I rise up to find a terrarium half-filled with water, and three salamanders wedged against the glass, huddled on a solitary rock, and trying to get away. “Newts, our daddy caught them.” I nod, the sickness creeping from my stomach down to my legs at the sight of them trapped. “They need some food,” I say, walking toward the trees.

The children follow. Deep within the wood, I pause, and they sit down on the dirt, crossing their legs and staring up wide-eyed with expectation as if I know exactly where to look. I do.

A decaying log lifted houses pill bugs, gnats, a milky nest of termites, and, to the right of my sandaled foot, a salamander so black it is almost blue against the damp brown earth and heavy moss. Its slim hand with its five padded fingertips touches my pinky toe. With two shining onyx pinheads for eyes, it blinks up at me before turning to hide in the weeds. I turn back to the children and their task. “Wow, termites,” I say. “They probably eat those.”

“Another one!” they scream, tramping over and snatching the salamander from the ground. This one’s fate is my fault. They toss their new pet in with the others. Hovering over their experiment, they act as if I have given them a gift, as if I have some sort of magical power to find amphibians so easily.

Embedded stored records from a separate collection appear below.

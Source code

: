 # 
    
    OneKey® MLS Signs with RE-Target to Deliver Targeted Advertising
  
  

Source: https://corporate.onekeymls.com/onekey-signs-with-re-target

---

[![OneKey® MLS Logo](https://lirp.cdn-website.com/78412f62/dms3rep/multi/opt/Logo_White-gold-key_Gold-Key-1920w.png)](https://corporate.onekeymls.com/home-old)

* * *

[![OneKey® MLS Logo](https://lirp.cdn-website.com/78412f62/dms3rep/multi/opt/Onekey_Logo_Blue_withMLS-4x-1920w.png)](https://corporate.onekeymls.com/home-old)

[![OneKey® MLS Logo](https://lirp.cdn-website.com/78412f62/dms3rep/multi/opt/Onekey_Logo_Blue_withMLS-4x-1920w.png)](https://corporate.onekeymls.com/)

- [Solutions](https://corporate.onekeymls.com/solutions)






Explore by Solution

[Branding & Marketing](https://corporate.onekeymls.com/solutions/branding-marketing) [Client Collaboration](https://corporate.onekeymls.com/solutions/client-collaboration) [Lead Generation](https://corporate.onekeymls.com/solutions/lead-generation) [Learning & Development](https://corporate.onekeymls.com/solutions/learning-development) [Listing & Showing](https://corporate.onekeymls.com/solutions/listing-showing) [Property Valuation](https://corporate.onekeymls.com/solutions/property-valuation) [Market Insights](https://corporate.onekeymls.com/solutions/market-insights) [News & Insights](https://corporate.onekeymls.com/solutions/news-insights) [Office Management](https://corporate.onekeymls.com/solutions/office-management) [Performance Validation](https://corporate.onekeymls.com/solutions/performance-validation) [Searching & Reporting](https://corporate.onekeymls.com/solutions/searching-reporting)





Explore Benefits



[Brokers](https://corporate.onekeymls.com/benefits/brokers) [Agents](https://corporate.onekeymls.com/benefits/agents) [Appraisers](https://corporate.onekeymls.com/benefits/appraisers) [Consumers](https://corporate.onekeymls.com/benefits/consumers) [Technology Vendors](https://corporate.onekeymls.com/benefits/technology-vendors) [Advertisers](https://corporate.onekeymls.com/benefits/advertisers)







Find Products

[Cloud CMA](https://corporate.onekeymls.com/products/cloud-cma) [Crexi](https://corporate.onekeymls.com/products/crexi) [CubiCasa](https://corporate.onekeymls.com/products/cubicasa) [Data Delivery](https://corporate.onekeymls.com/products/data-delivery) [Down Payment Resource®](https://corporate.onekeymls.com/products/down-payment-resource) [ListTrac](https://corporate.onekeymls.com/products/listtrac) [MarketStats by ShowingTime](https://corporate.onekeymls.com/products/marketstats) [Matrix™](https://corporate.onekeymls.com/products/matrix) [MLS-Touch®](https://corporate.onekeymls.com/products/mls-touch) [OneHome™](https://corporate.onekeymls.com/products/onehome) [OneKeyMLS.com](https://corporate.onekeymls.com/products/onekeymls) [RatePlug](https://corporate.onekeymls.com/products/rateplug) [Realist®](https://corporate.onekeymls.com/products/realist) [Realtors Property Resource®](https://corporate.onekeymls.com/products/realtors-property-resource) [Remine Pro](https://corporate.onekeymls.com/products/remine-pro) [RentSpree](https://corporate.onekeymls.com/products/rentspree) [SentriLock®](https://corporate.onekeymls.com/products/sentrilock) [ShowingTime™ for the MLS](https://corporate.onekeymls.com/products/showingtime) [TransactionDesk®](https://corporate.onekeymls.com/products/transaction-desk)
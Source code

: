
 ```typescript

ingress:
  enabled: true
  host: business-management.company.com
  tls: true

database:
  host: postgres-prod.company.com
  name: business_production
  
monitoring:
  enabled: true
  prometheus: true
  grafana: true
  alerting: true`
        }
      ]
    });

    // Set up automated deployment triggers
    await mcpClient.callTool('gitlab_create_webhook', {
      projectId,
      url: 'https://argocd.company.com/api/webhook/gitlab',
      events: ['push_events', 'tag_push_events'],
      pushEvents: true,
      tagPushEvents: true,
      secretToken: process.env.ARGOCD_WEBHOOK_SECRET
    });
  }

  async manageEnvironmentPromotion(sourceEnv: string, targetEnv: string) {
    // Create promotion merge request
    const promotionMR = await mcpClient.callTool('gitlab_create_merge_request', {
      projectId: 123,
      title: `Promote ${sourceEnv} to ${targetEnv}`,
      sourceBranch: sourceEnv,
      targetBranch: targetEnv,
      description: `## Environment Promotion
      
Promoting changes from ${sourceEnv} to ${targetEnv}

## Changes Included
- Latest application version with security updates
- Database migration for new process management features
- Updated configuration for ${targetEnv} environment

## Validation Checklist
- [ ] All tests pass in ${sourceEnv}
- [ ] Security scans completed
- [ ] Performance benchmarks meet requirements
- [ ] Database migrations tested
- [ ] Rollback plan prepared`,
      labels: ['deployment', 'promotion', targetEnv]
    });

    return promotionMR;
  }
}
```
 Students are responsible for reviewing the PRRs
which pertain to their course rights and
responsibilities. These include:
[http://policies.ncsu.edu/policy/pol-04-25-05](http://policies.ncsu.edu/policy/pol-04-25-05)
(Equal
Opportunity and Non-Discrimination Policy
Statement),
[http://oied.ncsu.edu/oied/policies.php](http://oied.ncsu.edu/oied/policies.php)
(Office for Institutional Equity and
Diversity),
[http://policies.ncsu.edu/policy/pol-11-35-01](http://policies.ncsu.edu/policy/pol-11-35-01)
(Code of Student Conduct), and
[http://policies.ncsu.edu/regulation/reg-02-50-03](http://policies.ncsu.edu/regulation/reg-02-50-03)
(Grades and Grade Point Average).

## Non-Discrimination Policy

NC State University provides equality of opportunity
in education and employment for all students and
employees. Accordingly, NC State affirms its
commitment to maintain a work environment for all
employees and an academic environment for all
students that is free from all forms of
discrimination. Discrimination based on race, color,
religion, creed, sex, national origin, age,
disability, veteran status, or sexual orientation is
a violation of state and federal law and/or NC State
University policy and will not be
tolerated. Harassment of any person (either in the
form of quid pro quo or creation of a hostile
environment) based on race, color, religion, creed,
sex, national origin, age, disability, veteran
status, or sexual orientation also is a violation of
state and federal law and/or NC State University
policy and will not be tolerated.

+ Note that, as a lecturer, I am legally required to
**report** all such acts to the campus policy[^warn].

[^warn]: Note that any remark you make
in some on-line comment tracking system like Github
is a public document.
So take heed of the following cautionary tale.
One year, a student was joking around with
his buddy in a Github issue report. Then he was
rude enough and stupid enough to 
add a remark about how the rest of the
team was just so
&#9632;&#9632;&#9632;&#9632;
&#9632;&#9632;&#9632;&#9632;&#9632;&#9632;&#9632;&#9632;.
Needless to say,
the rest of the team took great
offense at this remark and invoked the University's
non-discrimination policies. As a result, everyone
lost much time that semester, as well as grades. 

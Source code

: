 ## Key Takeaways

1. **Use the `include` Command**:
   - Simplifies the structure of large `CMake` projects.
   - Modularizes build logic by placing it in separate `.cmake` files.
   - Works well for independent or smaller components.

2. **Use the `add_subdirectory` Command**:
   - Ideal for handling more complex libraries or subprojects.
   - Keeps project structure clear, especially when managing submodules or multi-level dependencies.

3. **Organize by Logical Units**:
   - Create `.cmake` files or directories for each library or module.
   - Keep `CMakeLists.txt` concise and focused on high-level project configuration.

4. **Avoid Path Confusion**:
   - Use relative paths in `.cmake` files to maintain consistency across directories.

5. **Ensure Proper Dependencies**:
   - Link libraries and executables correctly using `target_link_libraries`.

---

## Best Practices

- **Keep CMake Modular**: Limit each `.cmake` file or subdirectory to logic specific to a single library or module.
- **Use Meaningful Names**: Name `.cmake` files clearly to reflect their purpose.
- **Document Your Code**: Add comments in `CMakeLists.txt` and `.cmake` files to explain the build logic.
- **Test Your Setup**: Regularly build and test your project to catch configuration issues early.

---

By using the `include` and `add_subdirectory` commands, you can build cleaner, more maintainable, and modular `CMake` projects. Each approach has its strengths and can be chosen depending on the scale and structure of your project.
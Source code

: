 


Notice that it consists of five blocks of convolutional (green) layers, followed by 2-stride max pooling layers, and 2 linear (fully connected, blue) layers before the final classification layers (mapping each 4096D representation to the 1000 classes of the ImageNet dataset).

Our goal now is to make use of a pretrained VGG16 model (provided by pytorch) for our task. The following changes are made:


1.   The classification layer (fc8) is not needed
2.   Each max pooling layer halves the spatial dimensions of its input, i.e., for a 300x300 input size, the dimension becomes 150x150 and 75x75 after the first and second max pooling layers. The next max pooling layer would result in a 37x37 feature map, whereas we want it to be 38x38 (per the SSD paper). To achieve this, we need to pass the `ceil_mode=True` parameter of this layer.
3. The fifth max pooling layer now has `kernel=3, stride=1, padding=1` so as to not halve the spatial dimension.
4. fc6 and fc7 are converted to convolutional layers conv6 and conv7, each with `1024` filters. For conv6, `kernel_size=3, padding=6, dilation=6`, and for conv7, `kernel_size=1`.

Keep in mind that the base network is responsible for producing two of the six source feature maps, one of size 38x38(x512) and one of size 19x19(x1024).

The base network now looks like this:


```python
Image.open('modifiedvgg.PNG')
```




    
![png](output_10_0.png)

“Have fun,” I say to them, giving up on the idea of work, the pain deep in my chest rising, an anxiety over what I have done and what I have not. They watch me as I walk. I feel their stares at my back as I retreat behind the walls of my house.

Sometimes, the two of them, the neighbor children, climb the trees beyond my fence, clear to the top, trying to see through the window glass into my house. I don’t keep curtains.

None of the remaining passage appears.